Avg. Disk Queue Length
The length of the queue on a disk indicates the extent of the waits that are occurring within the disk subsystem. As with the processor queue, this indicates that your system is waiting on the disks to complete operations:
Always remember that this is not a hard number. It really depends on the number of disk-controllers and disks involved. Just because you see a logical disk as a single entity, you shouldn’t assume that it’s a single disk. With RAID and SAN and other technologies, what looks like a single disk, isn’t. So you need to understand your hardware configuration before this number has real meaning.
This counter is simply a measure of the pages being read from, or written to, memory on your system. So this is primarily an indication of load, but specific to the memory of your system. Any value here at a single point in time is only useful when compared to “normal” values from your system over time and under varying loads. Without the ability to compare this value to another, you can’t be sure whether you have an actual issue with memory.
Latch Wait Time
This is a measure that is internal to SQL Server, not a part of the OS like the other measures. A latch is an internal lock that holds on to resources. On its own, this measure of average wait times is merely an indication of load. You’ll need to compare this value to previous values to understand if you have a significant trend that might suggest a bottleneck caused by your disk drives not keeping up with the I/O demands of the server.

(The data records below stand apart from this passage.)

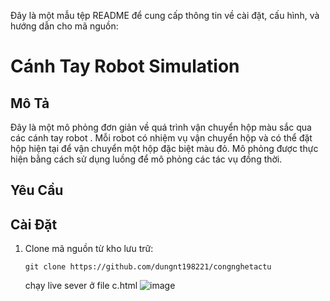 Đây là một mẫu tệp README để cung cấp thông tin về cài đặt, cấu hình, và hướng dẫn cho mã nguồn:

# Cánh Tay Robot Simulation

## Mô Tả

Đây là một mô phỏng đơn giản về quá trình vận chuyển hộp màu sắc qua các cánh tay robot . Mỗi robot có nhiệm vụ vận chuyển hộp và có thể đặt hộp hiện tại để vận chuyển một hộp đặc biệt màu đỏ. Mô phỏng được thực hiện bằng cách sử dụng luồng để mô phỏng các tác vụ đồng thời.

## Yêu Cầu


## Cài Đặt

1. Clone mã nguồn từ kho lưu trữ:

    ```
    git clone https://github.com/dungnt198221/congnghetactu
    ```

    chạy live sever ở file c.html
   ![image](https://github.com/dungnt198221/congnghetactu/assets/118751230/978211c0-b466-4df8-950f-fee8c41ba92f)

Buffer Page Life Expectancy
While this measure is somewhat over emphasized in some quarters and it can be misleading, it is a good general measure of what is occurring within the memory of SQL Server. The measure itself simply says how long pages are staying in memory within SQL Server. The absolute numbers are not meaningful. Rather you need to look at the value over time and compare it to baselines. Over time this value frequently looks like a ever increasing line with occasional drops. The drops indicate some operation which flushes the memory such as nightly data loads in an OLTP system.
Average Lock Wait Time
As with all the other wait measures, the average lock wait time indicates that processes are waiting on resources. In this case, the request for a lock is waiting for other locks to clear. This is another great indication of the amount of load occurring within your system. Again, as with so many other measures, you’ll want to compare this value to previous measures on the same system. You’ll also likely have to plan to drill down to identify exactly what locks are waiting using sys.dm_os_wait_stats.
The following graphic is a screen capture from a production system showing all six of these metrics laid out together. You can actually see how the activities within each of the metrics relates to the other metrics and shows how performance is going on this system.
You can see a correlation between lock wait times and disk queue in the middle of the recorded period, possibly indicating a performance bottleneck, but it cleared very quickly. You can see how the CPU queue and the disk queue are frequently unrelated as different types of actions on the system lead to queuing on different resources. Not everything is going to go up and down together. You an also see a classic pattern with the page life expectancy as it constantly grows for a period and then falls off as a data load is processed. In short, this is a good picture into the behavior of this production system that can help us figure out if we’re having performance problems, when they are occurring, and what resources are most affected.
These are not meant to be the ultimate measures of performance of a system. Instead, these metrics provide ways to quickly understand the general performance characteristics of your system. These measures give you a focus to begin your investigation into where and why you’re experiencing performance issues. You’ll still have to do the additional work of drilling down to identify exactly where the performance problems lie, but with these measures on display, you’ll know quickly if you need to start that drill down process.